> **WHAT YOU ARE ASKED TO DO**
Skip the pictures and return every entry exactly as written.

Pictures paired with source code:
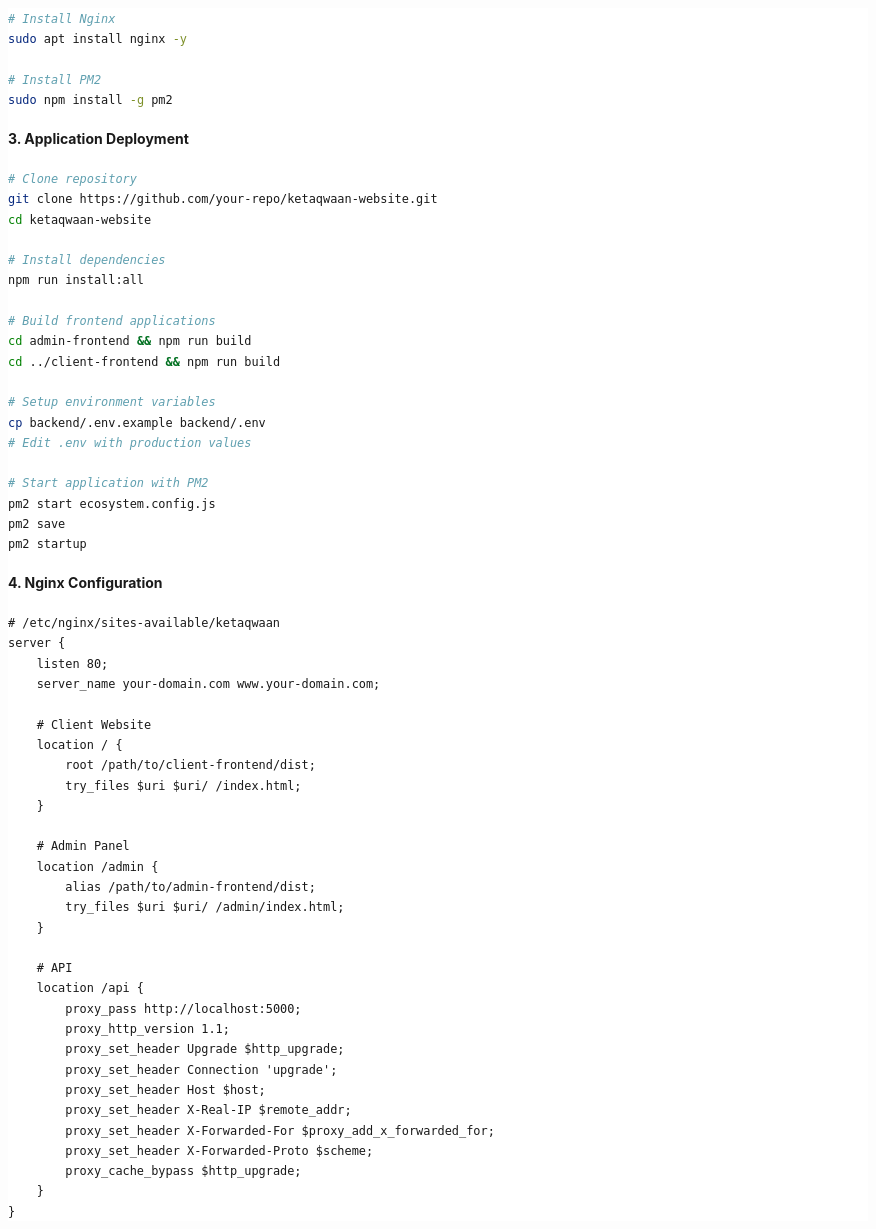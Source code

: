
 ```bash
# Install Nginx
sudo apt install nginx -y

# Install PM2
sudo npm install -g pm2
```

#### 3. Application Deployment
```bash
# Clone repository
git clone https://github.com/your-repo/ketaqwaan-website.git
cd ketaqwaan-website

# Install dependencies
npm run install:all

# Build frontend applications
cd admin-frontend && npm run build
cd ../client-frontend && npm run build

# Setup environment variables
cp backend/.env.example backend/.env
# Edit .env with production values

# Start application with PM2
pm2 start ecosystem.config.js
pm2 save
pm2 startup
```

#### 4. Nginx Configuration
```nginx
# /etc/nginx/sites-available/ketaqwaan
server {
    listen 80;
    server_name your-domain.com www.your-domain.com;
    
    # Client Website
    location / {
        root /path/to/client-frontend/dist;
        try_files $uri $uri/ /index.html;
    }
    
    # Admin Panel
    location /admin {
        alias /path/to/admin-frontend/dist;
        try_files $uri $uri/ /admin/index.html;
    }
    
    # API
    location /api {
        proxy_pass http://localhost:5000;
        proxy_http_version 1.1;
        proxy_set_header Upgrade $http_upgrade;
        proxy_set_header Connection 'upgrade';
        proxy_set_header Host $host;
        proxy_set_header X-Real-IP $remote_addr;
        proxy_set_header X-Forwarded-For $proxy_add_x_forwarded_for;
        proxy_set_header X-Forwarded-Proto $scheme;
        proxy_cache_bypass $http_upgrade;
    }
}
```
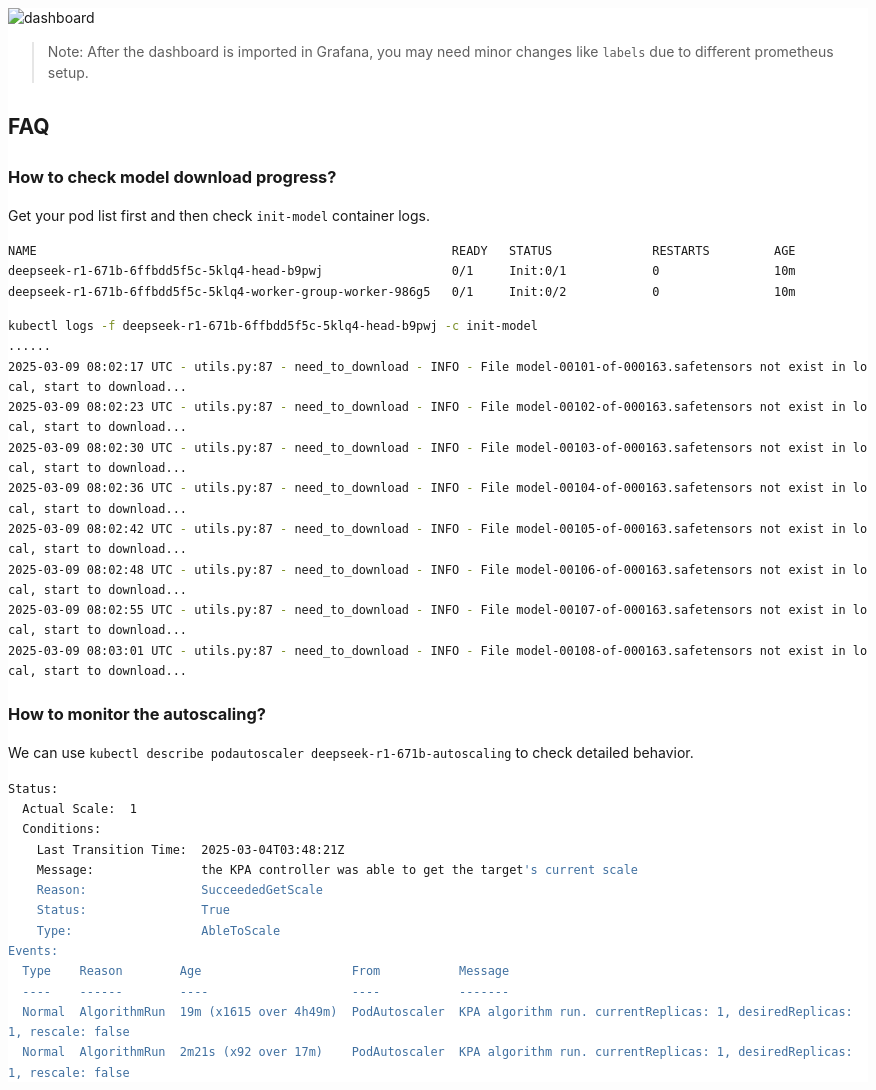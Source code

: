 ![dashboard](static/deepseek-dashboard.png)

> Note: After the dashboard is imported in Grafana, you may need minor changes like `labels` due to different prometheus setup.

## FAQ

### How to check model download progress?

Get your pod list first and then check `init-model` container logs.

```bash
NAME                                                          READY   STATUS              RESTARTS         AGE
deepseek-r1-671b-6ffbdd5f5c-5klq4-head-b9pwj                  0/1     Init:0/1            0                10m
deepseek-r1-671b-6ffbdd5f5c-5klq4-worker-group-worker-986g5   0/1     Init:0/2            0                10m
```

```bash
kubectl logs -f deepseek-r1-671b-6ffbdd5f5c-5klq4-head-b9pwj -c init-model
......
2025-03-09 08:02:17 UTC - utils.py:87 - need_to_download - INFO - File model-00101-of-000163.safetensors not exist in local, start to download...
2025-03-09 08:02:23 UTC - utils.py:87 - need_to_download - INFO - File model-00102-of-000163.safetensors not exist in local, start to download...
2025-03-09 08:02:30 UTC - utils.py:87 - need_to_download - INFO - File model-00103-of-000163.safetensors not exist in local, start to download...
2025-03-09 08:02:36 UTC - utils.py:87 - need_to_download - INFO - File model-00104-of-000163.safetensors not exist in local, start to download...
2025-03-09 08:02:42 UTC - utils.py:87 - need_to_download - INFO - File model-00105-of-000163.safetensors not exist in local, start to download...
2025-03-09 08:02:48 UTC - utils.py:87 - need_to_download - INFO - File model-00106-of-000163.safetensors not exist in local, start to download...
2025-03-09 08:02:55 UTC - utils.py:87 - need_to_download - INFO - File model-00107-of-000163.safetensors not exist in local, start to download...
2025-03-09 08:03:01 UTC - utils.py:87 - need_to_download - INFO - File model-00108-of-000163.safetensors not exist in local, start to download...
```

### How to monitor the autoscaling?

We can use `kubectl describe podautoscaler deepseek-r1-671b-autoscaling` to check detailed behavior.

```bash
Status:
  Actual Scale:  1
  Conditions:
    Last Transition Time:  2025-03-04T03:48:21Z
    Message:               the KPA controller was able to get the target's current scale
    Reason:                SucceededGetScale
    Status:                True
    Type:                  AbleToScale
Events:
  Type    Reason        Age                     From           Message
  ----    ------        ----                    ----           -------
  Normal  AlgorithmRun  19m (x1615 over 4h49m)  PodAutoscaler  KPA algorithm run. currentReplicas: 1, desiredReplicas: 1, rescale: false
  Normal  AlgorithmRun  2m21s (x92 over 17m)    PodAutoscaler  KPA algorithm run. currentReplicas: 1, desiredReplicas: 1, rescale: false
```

> **ANSWER SECTION**
Source code

:
 ```bash
# Install Nginx
sudo apt install nginx -y

# Install PM2
sudo npm install -g pm2
```

#### 3. Application Deployment
```bash
# Clone repository
git clone https://github.com/your-repo/ketaqwaan-website.git
cd ketaqwaan-website

# Install dependencies
npm run install:all

# Build frontend applications
cd admin-frontend && npm run build
cd ../client-frontend && npm run build

# Setup environment variables
cp backend/.env.example backend/.env
# Edit .env with production values

# Start application with PM2
pm2 start ecosystem.config.js
pm2 save
pm2 startup
```

#### 4. Nginx Configuration
```nginx
# /etc/nginx/sites-available/ketaqwaan
server {
    listen 80;
    server_name your-domain.com www.your-domain.com;
    
    # Client Website
    location / {
        root /path/to/client-frontend/dist;
        try_files $uri $uri/ /index.html;
    }
    
    # Admin Panel
    location /admin {
        alias /path/to/admin-frontend/dist;
        try_files $uri $uri/ /admin/index.html;
    }
    
    # API
    location /api {
        proxy_pass http://localhost:5000;
        proxy_http_version 1.1;
        proxy_set_header Upgrade $http_upgrade;
        proxy_set_header Connection 'upgrade';
        proxy_set_header Host $host;
        proxy_set_header X-Real-IP $remote_addr;
        proxy_set_header X-Forwarded-For $proxy_add_x_forwarded_for;
        proxy_set_header X-Forwarded-Proto $scheme;
        proxy_cache_bypass $http_upgrade;
    }
}
```
Source code

: ![dashboard](static/deepseek-dashboard.png)

> Note: After the dashboard is imported in Grafana, you may need minor changes like `labels` due to different prometheus setup.

## FAQ

### How to check model download progress?

Get your pod list first and then check `init-model` container logs.

```bash
NAME                                                          READY   STATUS              RESTARTS         AGE
deepseek-r1-671b-6ffbdd5f5c-5klq4-head-b9pwj                  0/1     Init:0/1            0                10m
deepseek-r1-671b-6ffbdd5f5c-5klq4-worker-group-worker-986g5   0/1     Init:0/2            0                10m
```

```bash
kubectl logs -f deepseek-r1-671b-6ffbdd5f5c-5klq4-head-b9pwj -c init-model
......
2025-03-09 08:02:17 UTC - utils.py:87 - need_to_download - INFO - File model-00101-of-000163.safetensors not exist in local, start to download...
2025-03-09 08:02:23 UTC - utils.py:87 - need_to_download - INFO - File model-00102-of-000163.safetensors not exist in local, start to download...
2025-03-09 08:02:30 UTC - utils.py:87 - need_to_download - INFO - File model-00103-of-000163.safetensors not exist in local, start to download...
2025-03-09 08:02:36 UTC - utils.py:87 - need_to_download - INFO - File model-00104-of-000163.safetensors not exist in local, start to download...
2025-03-09 08:02:42 UTC - utils.py:87 - need_to_download - INFO - File model-00105-of-000163.safetensors not exist in local, start to download...
2025-03-09 08:02:48 UTC - utils.py:87 - need_to_download - INFO - File model-00106-of-000163.safetensors not exist in local, start to download...
2025-03-09 08:02:55 UTC - utils.py:87 - need_to_download - INFO - File model-00107-of-000163.safetensors not exist in local, start to download...
2025-03-09 08:03:01 UTC - utils.py:87 - need_to_download - INFO - File model-00108-of-000163.safetensors not exist in local, start to download...
```

### How to monitor the autoscaling?

We can use `kubectl describe podautoscaler deepseek-r1-671b-autoscaling` to check detailed behavior.

```bash
Status:
  Actual Scale:  1
  Conditions:
    Last Transition Time:  2025-03-04T03:48:21Z
    Message:               the KPA controller was able to get the target's current scale
    Reason:                SucceededGetScale
    Status:                True
    Type:                  AbleToScale
Events:
  Type    Reason        Age                     From           Message
  ----    ------        ----                    ----           -------
  Normal  AlgorithmRun  19m (x1615 over 4h49m)  PodAutoscaler  KPA algorithm run. currentReplicas: 1, desiredReplicas: 1, rescale: false
  Normal  AlgorithmRun  2m21s (x92 over 17m)    PodAutoscaler  KPA algorithm run. currentReplicas: 1, desiredReplicas: 1, rescale: false
```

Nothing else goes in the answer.